Bu, sadece, yaşadığım bir olay, ben bu olayları çok yaşadım.
Hatta beni tanıyanlar bile şu soruyu sorar: “Niye Azerbaycan?”
Diğer Türk Devletleri ile bağlantılı dernek başkanları ise biraz beni veryansın etmek, sıkıştırmak amaçlı da olsa “Niye diğer Türk Devletleri değilde genelde Azerbaycan ile ilgili yazıyorsun?” sorusunu sorarlar.
Şimdi kalemimin gücü yettiğince bu sorulara maddeleyerek cevap vermeye çalışacağım:
Evet, neden Azerbaycan!
1. Tarih okudum, tarih bilirim. Daha öncesi de var da, gerek Çanakkale Savaşı, gerek Enver ve Nuri Paşalar zamanında yapılanlarla güçlenen, Kurtuluş Savaşı’nda Azerbaycan Devleti’nin; Vatan zor durumda diye kadınların kollarından bileziklerini çıkararak Türk Ordusu’na yaptığı fedakarlıklarla, Kurtuluş Savaşı’na yardıma gelen erkeklerle insani yardımlarla iki ülkenin arasında iyice güçlenen kardeşlik bağlarını bilirim.
2. Strateji bilirim.
Türkiye ve Türk ülkelerinin geleceğinin Avrupa veya diğer güçlerin yanında durmak, onlara bağlanmak deĝil, kendi aralarında oluşturacak Türk Birliği’nde olduğuna ve Avrupa ve süper güçlerin kurulacak bu Türk Birliği’nin gücünü kabul ederek Türk Birliği’ne tabi olacaklarına inanırım.

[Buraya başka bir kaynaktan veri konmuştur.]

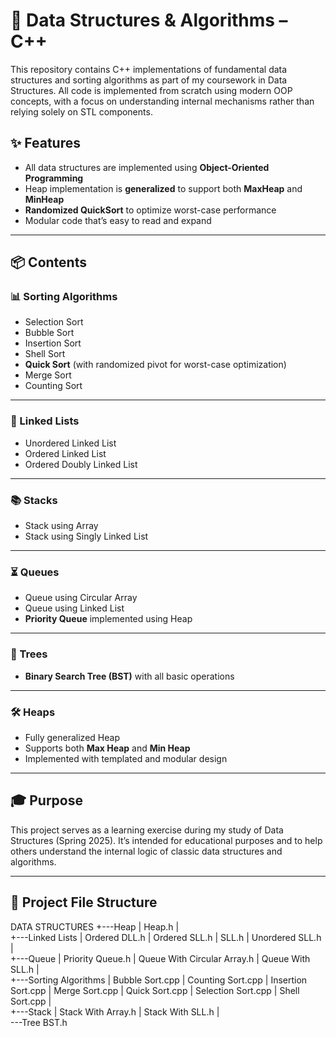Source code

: # 🧠 Data Structures & Algorithms – C++

This repository contains C++ implementations of fundamental data structures and sorting algorithms as part of my coursework in Data Structures. All code is implemented from scratch using modern OOP concepts, with a focus on understanding internal mechanisms rather than relying solely on STL components.

## ✨ Features

- All data structures are implemented using **Object-Oriented Programming**
- Heap implementation is **generalized** to support both **MaxHeap** and **MinHeap**
- **Randomized QuickSort** to optimize worst-case performance
- Modular code that’s easy to read and expand

---

## 📦 Contents

### 📊 Sorting Algorithms
- Selection Sort
- Bubble Sort
- Insertion Sort
- Shell Sort
- **Quick Sort** (with randomized pivot for worst-case optimization)
- Merge Sort
- Counting Sort

---

### 🔗 Linked Lists
- Unordered Linked List
- Ordered Linked List
- Ordered Doubly Linked List

---

### 📚 Stacks
- Stack using Array
- Stack using Singly Linked List

---

### ⏳ Queues
- Queue using Circular Array
- Queue using Linked List
- **Priority Queue** implemented using Heap

---

### 🌳 Trees
- **Binary Search Tree (BST)** with all basic operations

---

### 🛠️ Heaps
- Fully generalized Heap
- Supports both **Max Heap** and **Min Heap**
- Implemented with templated and modular design

---

## 🎓 Purpose

This project serves as a learning exercise during my study of Data Structures (Spring 2025). It’s intended for educational purposes and to help others understand the internal logic of classic data structures and algorithms.

---

## 📁 Project File Structure

DATA STRUCTURES
+---Heap
|       Heap.h
|       
+---Linked Lists
|       Ordered DLL.h
|       Ordered SLL.h
|       SLL.h
|       Unordered SLL.h
|       
+---Queue
|       Priority Queue.h
|       Queue With Circular Array.h
|       Queue With SLL.h
|       
+---Sorting Algorithms
|       Bubble Sort.cpp
|       Counting Sort.cpp
|       Insertion Sort.cpp
|       Merge Sort.cpp
|       Quick Sort.cpp
|       Selection Sort.cpp
|       Shell Sort.cpp
|       
+---Stack
|       Stack With Array.h
|       Stack With SLL.h
|       
\---Tree
        BST.h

Bu yüzden de Türkiye’yi beyin, Azerbaycan’ı gövde, diger Türk Devletleri’ni ayak ve kollara benzeterek çizdiğimiz insan bedenin nasıl bir bütünlük oluşturuyorsa, bizim de bu şekilde ayrılmaz bir bütün oluşturduğumuz, şimdiye kadar yaşananlar bizi aklı çıkardığı olacakların da haklı çıkaracağını inandığımız çok güvendiğimiz bir stratejimiz vardır.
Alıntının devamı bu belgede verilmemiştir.